Medicare fraud is a problem that wastes a lot of money every year, and it can result in higher health care costs and taxes for everybody. Let’s look at a few examples of Medicare fraud, as well as some do’s and don’ts that you can use to help prevent fraud.
Some examples of Medicare Fraud can include:
- A healthcare provider billing Medicare for services you never received.
- A supplier billing Medicare for equipment you never received.
- Someone else using your Medicare card to receive medical care, supplies, or equipment
- A company using false information to get you to join a Medicare plan.
Now let’s take a look at some things that you should and should not do to help fight against Medicare fraud:
- Do protect your Medicare number (on your Medicare card) and your Social Security Number (on your Social Security card). Treat your Medicare card like a credit card.
- Do remember nothing is ever “free.” Don’t accept offers of money or gifts for free medical care.
- Do ask questions. You have a right to know everything about your Medicare care including the costs billed to Medicare.
- Do educate yourself about Medicare. Know your rights and know what a provider can and can’t bill to Medicare.

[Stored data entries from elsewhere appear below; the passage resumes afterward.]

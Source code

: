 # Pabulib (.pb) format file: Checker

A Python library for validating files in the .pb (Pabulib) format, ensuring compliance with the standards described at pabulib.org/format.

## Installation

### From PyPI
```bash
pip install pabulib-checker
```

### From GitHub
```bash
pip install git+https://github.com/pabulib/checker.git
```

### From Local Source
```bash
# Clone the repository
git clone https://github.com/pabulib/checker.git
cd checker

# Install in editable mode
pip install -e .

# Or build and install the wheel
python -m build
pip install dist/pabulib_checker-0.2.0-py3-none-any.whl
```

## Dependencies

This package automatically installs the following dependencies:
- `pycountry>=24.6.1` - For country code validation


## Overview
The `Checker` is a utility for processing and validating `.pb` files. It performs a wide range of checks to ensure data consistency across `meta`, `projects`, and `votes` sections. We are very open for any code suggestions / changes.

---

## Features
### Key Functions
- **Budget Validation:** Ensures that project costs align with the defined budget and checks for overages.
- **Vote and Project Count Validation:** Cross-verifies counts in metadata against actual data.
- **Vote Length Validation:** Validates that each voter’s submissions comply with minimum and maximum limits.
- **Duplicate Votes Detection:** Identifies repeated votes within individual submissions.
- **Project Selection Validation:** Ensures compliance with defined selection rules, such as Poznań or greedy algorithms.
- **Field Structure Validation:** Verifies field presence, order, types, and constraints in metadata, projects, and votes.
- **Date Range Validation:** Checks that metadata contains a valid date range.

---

- Use a calendar to record all doctor’s appointments and what tests or X-rays you get. Check Medicare statements carefully to make sure you got each service listed and that details are correct. If you spend time in a hospital, make sure date of admission, date of discharge, and diagnosis on your bill are correct.
- Be wary of providers that tell you the item or service isn’t normally covered, but they “know how to bill Medicare” so Medicare will pay.
- Do make sure you understand how a plan works before you decide to join it.
- Always check pills before leaving the pharmacy to be sure you got the right medication, including whether it’s a brand or generic and the full amount. If you don’t get the full prescription, report the issue to the pharmacist.
- Do report suspected instances of fraud.
- Don’t allow anyone other than your doctor or other Medicare providers to review medical records or recommend services.
- Don’t call your doctor and request a service you don’t need.
- Don’t let anyone sway you to see a doctor for either care or services you don’t need.
- Don’t accept any medical supplies from a door-to-door salesman. If someone comes to the door and claims to be from Medicare or Medicaid, remember that those companies do not send representatives to homes to sell products or services.
- Don’t let media advertising about your health influence you. A lot of T.V. and radio ads don’t have a person’s best interests at heart.
- Don’t give out your Medicare card or number, Social Security card or number, to anyone other than your doctor or other authorized Medicare provider.
If you follow these simple tips, you’ll be well on your way to educating yourself about fraudulent practices, and better able to respond if the situation arises.